Je ne dis pas que cette approche est miraculeuse, mais elle a permis à beaucoup de personnes de réaliser qu’elles offraient déjà beaucoup. En se centrant sur ce qu’elles offraient déjà plutôt que sur la demande qui arrivait en surplus, elles ont pu faire comprendre poliment que la demande était abusive, ce qui leur permettait de retourner la balle dans l’autre camp.

 

L’équilibre

L’équilibre de l’un n’est pas l’équilibre de l’autre. Il est «personnel».

En ce sens, s’efforcer de faire comme tout le monde n’est pas forcément une bonne idée. Mais, pour faire autrement, pour vivre une vie en harmonie avec soi-même, il faut avoir le temps de savoir qui on est et le courage de respecter cette connaissance de soi.

Or, en cette période de pression et de vitesse, beaucoup de gens manquent de temps pour arriver à boucler leurs journées. Alors, si on leur demande en plus du temps d’introspection, cela pourra leur apparaître au départ comme une nouvelle source de pression plutôt que comme une solution.

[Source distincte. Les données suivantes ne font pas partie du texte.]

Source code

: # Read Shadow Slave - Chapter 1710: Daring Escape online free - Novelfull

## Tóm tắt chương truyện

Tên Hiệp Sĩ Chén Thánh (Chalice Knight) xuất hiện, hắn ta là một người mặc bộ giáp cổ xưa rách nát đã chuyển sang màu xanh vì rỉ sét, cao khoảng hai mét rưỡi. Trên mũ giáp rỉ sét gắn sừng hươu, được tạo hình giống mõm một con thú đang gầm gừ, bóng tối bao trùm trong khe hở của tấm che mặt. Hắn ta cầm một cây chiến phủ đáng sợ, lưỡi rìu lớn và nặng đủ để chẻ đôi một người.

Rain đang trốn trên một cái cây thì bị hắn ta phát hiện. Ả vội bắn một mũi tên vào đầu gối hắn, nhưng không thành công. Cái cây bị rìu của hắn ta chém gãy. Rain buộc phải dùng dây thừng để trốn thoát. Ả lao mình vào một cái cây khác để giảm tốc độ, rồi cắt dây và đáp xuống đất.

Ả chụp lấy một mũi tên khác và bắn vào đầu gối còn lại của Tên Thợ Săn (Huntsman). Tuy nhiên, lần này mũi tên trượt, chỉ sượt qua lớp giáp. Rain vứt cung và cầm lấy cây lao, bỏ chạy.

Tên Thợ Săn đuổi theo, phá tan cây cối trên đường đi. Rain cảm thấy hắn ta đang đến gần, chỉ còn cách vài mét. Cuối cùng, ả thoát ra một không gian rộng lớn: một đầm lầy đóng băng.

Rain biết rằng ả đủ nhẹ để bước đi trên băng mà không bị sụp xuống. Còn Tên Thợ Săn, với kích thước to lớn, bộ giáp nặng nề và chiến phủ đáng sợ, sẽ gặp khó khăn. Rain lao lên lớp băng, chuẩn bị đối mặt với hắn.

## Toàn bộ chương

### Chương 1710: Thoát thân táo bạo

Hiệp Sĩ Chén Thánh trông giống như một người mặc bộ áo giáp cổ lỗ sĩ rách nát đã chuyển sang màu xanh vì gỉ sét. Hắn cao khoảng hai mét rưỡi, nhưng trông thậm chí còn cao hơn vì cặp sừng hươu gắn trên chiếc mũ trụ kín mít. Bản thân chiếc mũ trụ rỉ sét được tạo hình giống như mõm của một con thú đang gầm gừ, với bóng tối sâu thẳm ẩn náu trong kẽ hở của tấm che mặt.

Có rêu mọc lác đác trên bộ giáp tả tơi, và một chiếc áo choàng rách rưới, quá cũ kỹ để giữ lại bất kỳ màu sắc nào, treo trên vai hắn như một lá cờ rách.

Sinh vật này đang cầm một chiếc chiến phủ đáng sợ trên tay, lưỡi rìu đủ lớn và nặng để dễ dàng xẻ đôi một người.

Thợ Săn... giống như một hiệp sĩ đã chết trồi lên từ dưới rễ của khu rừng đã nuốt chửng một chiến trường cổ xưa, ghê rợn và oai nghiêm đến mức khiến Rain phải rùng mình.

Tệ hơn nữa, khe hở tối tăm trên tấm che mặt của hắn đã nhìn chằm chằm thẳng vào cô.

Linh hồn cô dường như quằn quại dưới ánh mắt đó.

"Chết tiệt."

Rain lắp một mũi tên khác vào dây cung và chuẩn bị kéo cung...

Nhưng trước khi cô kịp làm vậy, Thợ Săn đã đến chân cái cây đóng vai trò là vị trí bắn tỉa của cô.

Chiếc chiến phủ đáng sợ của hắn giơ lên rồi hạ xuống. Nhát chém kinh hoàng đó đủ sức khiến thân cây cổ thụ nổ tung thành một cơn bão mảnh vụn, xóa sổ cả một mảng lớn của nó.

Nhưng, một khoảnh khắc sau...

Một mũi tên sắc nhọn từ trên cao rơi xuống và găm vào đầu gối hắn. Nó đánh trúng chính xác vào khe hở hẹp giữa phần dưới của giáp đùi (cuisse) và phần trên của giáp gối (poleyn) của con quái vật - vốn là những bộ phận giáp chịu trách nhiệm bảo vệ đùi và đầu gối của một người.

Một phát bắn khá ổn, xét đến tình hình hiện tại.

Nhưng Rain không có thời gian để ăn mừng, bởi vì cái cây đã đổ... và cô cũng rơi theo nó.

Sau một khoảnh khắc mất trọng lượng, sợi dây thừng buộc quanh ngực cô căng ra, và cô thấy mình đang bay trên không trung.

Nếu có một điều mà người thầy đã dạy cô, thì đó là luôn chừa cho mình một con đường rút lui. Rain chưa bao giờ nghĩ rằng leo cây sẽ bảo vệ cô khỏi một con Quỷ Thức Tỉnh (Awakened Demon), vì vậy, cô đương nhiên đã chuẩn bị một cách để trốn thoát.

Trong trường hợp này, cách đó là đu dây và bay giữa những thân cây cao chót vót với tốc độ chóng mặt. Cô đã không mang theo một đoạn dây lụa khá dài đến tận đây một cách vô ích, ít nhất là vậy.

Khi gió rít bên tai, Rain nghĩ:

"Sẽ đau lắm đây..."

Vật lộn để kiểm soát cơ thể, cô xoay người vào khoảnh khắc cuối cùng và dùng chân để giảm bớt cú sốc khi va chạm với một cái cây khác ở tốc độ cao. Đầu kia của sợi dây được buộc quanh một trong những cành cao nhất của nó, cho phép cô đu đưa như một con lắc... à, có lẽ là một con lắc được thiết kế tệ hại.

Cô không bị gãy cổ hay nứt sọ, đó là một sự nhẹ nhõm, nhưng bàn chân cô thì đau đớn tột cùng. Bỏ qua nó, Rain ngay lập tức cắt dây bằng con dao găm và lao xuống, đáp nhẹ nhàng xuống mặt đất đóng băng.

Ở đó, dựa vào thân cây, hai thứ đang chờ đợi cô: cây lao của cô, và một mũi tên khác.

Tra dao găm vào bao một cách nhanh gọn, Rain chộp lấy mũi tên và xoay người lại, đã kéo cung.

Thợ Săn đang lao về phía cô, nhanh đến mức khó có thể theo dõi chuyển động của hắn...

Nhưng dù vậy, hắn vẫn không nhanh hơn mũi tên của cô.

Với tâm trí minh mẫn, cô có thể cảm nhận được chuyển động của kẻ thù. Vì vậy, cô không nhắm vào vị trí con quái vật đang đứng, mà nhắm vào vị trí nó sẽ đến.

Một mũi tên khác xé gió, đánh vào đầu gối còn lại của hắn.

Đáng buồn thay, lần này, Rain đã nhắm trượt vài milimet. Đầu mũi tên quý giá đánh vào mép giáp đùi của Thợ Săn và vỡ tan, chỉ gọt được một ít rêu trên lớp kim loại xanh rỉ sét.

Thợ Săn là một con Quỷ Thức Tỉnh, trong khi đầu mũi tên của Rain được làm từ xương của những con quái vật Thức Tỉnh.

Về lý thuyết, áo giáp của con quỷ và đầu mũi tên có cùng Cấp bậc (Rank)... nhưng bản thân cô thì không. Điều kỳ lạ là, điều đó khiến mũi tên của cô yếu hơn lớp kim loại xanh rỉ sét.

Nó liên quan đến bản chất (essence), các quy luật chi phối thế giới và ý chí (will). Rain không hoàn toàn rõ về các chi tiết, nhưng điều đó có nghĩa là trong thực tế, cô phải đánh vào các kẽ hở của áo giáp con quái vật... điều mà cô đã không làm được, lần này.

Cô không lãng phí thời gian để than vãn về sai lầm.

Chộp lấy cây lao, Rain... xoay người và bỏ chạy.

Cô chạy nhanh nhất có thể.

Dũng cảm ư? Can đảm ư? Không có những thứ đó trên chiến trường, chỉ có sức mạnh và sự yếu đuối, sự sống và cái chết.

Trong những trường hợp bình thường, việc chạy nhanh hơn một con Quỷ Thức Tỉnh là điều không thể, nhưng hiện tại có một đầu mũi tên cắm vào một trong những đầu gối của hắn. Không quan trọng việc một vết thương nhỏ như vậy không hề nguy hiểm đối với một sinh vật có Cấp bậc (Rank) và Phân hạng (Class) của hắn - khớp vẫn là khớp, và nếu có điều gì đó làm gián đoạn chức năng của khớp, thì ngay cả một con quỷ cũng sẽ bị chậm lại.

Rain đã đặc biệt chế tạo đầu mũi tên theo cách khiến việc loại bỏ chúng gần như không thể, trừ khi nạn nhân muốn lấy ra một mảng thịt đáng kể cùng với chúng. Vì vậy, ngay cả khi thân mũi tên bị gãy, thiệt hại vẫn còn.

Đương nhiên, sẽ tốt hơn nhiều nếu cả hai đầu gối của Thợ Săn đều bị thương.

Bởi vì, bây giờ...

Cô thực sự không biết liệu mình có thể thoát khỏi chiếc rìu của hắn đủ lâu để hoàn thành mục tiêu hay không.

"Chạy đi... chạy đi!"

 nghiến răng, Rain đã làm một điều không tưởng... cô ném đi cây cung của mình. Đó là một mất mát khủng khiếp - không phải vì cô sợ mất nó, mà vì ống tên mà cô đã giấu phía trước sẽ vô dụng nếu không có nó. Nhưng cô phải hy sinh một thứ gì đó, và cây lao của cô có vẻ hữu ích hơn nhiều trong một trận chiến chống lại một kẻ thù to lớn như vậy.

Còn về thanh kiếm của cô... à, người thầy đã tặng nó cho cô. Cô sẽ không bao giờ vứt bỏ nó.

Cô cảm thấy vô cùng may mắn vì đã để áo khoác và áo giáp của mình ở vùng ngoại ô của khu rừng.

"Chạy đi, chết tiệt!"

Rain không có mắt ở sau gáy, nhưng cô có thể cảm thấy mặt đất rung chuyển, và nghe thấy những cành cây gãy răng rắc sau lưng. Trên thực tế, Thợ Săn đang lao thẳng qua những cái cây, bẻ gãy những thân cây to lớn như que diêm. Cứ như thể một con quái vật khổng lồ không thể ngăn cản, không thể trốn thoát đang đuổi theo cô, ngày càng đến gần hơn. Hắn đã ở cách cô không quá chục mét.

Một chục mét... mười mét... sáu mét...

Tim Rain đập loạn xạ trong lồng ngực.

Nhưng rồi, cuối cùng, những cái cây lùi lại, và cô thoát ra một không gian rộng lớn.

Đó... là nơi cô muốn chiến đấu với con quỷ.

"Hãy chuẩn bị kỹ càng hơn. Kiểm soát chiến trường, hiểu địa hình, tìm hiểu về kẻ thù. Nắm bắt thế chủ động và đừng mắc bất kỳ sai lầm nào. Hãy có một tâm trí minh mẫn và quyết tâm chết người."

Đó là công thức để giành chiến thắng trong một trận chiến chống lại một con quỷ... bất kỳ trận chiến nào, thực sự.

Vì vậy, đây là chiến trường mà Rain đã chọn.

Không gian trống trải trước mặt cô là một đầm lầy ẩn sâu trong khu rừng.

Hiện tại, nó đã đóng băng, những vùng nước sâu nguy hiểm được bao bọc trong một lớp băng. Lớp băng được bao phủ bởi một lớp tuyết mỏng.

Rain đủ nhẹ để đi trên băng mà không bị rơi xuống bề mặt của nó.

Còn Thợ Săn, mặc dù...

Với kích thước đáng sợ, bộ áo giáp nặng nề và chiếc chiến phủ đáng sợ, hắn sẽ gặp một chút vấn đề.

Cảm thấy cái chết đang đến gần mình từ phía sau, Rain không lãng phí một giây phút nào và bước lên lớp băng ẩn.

Il n’est pas facile de passer d’une croyance à l’effet que «la vie est exigeante» à une autre qui porte à penser que c’est la vie moderne qui est exigeante; le pas suivant consiste à faire des choix personnels.

À Rome, on fait comme les Romains. Mais ce ne sont pas tous les Romains qui allaient au cirque ou étaient légionnaires. La vie moderne offre beaucoup de possibilités et on trouve des gens non marginaux qui y gardent un bel équilibre. C’est possible.